The state has awarded the North Country Regional Economic Development Council $90.2 million for 82 economic development projects.
The award was announced during a ceremony in Albany Wednesday morning. This is the second year in a row the North Country council has been among the top prize winners; last year, it pulled in $103.2 million in grant funding.
"We've seen a wonderful collaboration develop across the North Country under the regional economic council model," state Sen. Betty Little said in a prepared statement. "The shared vision, teamwork and implementation of a solid economic development strategy once again pays off today with another top award going to the North Country Regional Council. I want to congratulate our two co-chairs, Garry Douglas and Tony Collins, and every individual who has contributed to this plan and has made strengthening our local economy the top priority."
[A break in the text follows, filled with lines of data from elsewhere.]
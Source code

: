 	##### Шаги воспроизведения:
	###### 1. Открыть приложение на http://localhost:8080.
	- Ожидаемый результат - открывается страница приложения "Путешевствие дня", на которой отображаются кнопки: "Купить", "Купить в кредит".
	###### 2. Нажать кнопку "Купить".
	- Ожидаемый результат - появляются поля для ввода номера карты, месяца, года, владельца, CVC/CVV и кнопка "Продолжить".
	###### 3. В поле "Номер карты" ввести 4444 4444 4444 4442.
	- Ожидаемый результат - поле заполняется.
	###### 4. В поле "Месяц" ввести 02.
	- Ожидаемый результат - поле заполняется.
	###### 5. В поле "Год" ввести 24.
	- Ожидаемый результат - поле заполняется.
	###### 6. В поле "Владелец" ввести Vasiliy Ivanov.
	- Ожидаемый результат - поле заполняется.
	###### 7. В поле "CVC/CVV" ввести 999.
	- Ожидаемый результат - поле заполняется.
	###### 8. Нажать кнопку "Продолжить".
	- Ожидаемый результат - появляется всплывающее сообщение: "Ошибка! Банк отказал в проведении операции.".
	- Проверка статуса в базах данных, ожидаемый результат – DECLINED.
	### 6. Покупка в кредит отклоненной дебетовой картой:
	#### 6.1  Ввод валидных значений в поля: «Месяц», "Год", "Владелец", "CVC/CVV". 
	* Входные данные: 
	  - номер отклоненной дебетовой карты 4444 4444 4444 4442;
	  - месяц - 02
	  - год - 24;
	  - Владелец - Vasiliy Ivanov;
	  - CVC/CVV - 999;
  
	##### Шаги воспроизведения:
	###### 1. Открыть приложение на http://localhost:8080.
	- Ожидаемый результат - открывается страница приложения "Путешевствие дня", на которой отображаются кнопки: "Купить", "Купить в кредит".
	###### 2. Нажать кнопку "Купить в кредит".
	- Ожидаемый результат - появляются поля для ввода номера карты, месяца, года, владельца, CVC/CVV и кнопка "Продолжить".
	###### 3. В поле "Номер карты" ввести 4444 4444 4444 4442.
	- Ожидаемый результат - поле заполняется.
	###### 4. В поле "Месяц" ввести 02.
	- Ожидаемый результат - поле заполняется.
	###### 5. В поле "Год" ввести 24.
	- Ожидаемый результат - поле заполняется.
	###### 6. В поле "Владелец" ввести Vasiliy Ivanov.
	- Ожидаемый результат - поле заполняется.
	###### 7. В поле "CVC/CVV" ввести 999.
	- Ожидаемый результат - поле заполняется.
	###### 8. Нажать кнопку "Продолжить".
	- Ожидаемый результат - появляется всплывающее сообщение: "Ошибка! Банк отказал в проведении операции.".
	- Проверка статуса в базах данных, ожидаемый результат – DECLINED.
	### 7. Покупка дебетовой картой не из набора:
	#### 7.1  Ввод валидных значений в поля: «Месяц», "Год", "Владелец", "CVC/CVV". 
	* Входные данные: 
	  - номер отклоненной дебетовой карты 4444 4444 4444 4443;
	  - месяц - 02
A model of the Wild Walk, an 850-foot-long elevated walkway into the treetops of the Wild Center museum property in Tupper Lake, is seen last week at the museum. The state on Wednesday announced a $1 million grant for the $4.5 million project through the North Country Regional Economic Development Corporation.
(Enterprise photo — Jessica Collier)
A total of $738 million in awards were announced Wednesday. The regional councils were established in 2011 as a way to reinvigorate the state's approach to economic development grants. Gov. Andrew Cuomo said in a press release that prior, top-down economic development policies didn't work.
"The strategic plans created during this process have given each region a comprehensive, locally created plan for future economic growth," he said.
The second round will fund North Country projects that support transportation, biotech, affordable housing, tourism and infrastructure.
The state awarded more than $3 million to increase broadband Internet connections in Hamilton County: $1.7 million for the whole county and $1.37 million specifically for the Long Lake area.
The state will also give $2.5 million for a Community Transformation Tourism Fund, a specialized loan fund for tourism-related ventures across the North Country that will be established and run by the Adirondack Economic Development Corporation, based in Saranac Lake.
Another $2.5 million will go toward general municipal water, sewer, road and port enhancements.
The Tupper Lake community was one of the big winners this year. The village was awarded $445,000 to implement projects in its Waterfront Revitalization Strategy, the Raquette River Blueway Trail Plan and the 90-Miler Blueway Trail Strategy. The village will also get $300,000 to complete the design and engineering for a new biomass heating system for buildings in the village. Another $36,000 was awarded to Tupper Lake Crossroads LLC to conduct studies to rebuild a local hotel and restaurant.
But the biggest grant in town went to the Wild Center nature museum - $1 million to help build the Wild Walk, an 850-foot elevated walkway in the treetops with interactive exhibits. It's expected to cost $4.5 million, about $500,000 of which the museum has already invested in planning and development. The council said in a press release that it will be a "major added attraction at the Wild Center to support tourism development in the region."
"We have worked on this Wild Walk project behind closed doors for five years," museum Executive Director Stephanie Ratcliffe said in a prepared statement. "We designed it so it could become an iconic symbol for this inventive and creative region. We're just thrilled that the North Country's council embraced it."
The Lake Placid area did well, too. That village was awarded $1,012,006 for its Chubb River dam removal and restoration project, part of the village's sewer trunk line replacement project. The town of North Elba and village of Saranac Lake were awarded $463,200 to develop athletic fields on capped landfills in both communities, and to pay for a new Lake Placid-North Elba comprehensive plan.
Just outside Lake Placid, the Adirondack Mountain Club will see $221,073 to upgrade its facilities at Heart Lake, including renovation on the High Peaks Information Center at the busy High Peaks trailhead there, and to build an additional campground loop and related infrastructure.
Another $251,150 will go to the nearby town of Wilmington to improve three waterfront parks and to develop a hamlet expansion plan.
U.S. Rep. Bill Owens, D-Plattsburgh, praised the council for its efforts to boost the region's economy.
"Even as the economy continues to improve, we must do more to create opportunities for businesses and workers alike," Owens said in a press release. "I applaud the work that's being done through the Economic Development Councils to achieve these goals, and look forward to another year of successful efforts to support the local economy."
In remarks delivered prior to the award announcements, Cuomo said the perception of New York as a bad place to do business is changing. He said the property tax cap has made a "significant difference" and that changes to the state's income tax rates will result in lower taxes for all New Yorkers.
Cuomo said New Yorkers can't expect the economy to turn around in two years, but he cited recent polls that show consumer confidence is up. He said the national economy has been more stagnant than the state's and that when the nation's economic recovery starts picking up steam, New York will do even better.